Go line by line through the data and copy those with the word "Omega".

[[ Extracted records open ]]

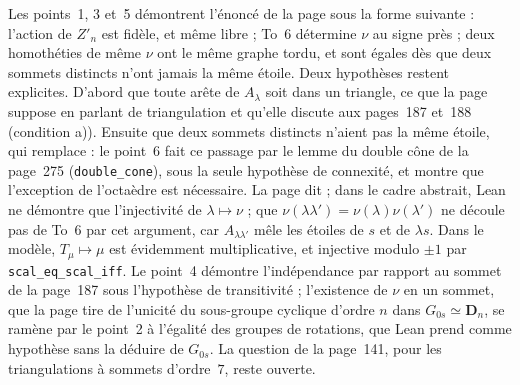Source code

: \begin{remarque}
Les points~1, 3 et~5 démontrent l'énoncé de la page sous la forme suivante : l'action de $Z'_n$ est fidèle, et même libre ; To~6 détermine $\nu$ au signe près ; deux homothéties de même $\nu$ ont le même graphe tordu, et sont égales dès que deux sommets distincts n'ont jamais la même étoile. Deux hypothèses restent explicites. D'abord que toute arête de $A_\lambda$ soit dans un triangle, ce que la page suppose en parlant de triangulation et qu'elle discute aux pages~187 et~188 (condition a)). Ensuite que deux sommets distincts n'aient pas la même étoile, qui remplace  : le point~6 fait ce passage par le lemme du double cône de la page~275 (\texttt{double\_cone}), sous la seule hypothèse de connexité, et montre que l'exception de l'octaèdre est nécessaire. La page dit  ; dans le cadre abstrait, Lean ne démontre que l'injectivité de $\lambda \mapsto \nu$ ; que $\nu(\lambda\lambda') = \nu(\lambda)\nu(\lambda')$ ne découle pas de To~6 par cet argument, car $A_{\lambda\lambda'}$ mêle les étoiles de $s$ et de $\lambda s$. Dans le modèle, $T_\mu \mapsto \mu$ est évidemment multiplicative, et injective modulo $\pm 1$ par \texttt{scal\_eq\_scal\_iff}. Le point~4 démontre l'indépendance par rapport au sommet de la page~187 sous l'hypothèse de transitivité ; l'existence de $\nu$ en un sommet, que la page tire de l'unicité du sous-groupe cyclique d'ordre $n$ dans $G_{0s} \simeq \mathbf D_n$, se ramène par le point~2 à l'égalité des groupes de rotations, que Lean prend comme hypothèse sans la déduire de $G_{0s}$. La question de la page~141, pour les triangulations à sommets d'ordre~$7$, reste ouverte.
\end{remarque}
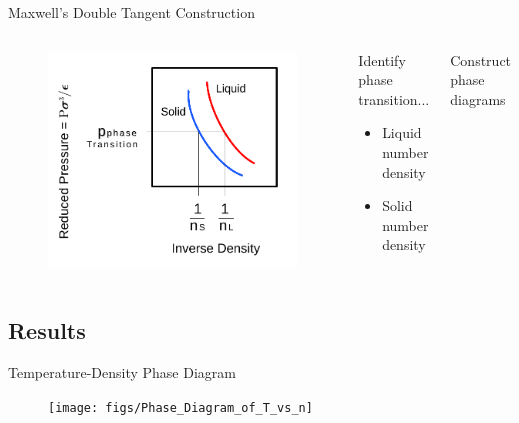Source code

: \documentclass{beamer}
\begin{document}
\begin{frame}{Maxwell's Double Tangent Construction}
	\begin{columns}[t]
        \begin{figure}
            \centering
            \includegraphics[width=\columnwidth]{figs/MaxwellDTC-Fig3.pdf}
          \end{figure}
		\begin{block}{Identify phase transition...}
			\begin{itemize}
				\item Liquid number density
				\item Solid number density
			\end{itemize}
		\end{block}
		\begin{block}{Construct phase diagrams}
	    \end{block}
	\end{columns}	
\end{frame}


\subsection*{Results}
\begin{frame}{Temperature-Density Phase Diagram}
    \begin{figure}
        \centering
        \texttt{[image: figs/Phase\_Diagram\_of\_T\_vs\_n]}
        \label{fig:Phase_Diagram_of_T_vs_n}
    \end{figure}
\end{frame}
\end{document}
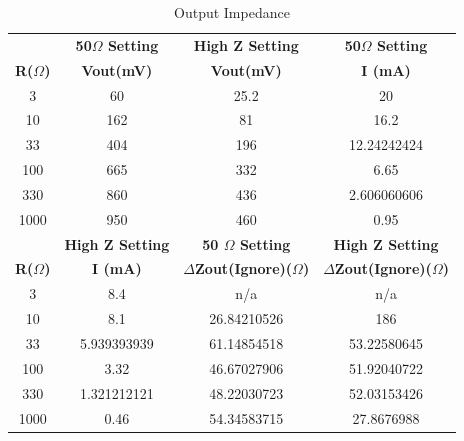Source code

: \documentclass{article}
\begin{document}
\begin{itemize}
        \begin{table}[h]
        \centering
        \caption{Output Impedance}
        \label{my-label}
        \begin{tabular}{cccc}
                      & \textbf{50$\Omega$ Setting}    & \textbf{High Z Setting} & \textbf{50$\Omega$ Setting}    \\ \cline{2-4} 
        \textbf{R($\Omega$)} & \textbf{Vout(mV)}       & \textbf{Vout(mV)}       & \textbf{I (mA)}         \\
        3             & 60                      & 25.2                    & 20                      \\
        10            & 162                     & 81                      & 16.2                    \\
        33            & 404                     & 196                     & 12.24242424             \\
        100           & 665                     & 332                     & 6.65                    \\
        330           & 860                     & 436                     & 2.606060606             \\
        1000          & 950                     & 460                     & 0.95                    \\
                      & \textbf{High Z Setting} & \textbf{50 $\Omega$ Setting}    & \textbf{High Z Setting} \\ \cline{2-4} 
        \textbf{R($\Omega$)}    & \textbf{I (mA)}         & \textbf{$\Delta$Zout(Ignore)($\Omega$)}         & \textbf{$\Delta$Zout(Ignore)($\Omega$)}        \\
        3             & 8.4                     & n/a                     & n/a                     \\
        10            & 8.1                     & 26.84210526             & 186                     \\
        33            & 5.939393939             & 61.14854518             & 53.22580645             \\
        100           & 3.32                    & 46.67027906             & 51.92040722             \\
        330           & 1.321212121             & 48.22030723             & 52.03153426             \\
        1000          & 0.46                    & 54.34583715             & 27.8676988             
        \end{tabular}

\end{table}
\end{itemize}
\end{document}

[[ Extracted records closed ]]

▶ [Output for this task]
                      & \textbf{50$\Omega$ Setting}    & \textbf{High Z Setting} & \textbf{50$\Omega$ Setting}    \\ \cline{2-4} 
        \textbf{R($\Omega$)} & \textbf{Vout(mV)}       & \textbf{Vout(mV)}       & \textbf{I (mA)}         \\
                      & \textbf{High Z Setting} & \textbf{50 $\Omega$ Setting}    & \textbf{High Z Setting} \\ \cline{2-4} 
        \textbf{R($\Omega$)}    & \textbf{I (mA)}         & \textbf{$\Delta$Zout(Ignore)($\Omega$)}         & \textbf{$\Delta$Zout(Ignore)($\Omega$)}        \\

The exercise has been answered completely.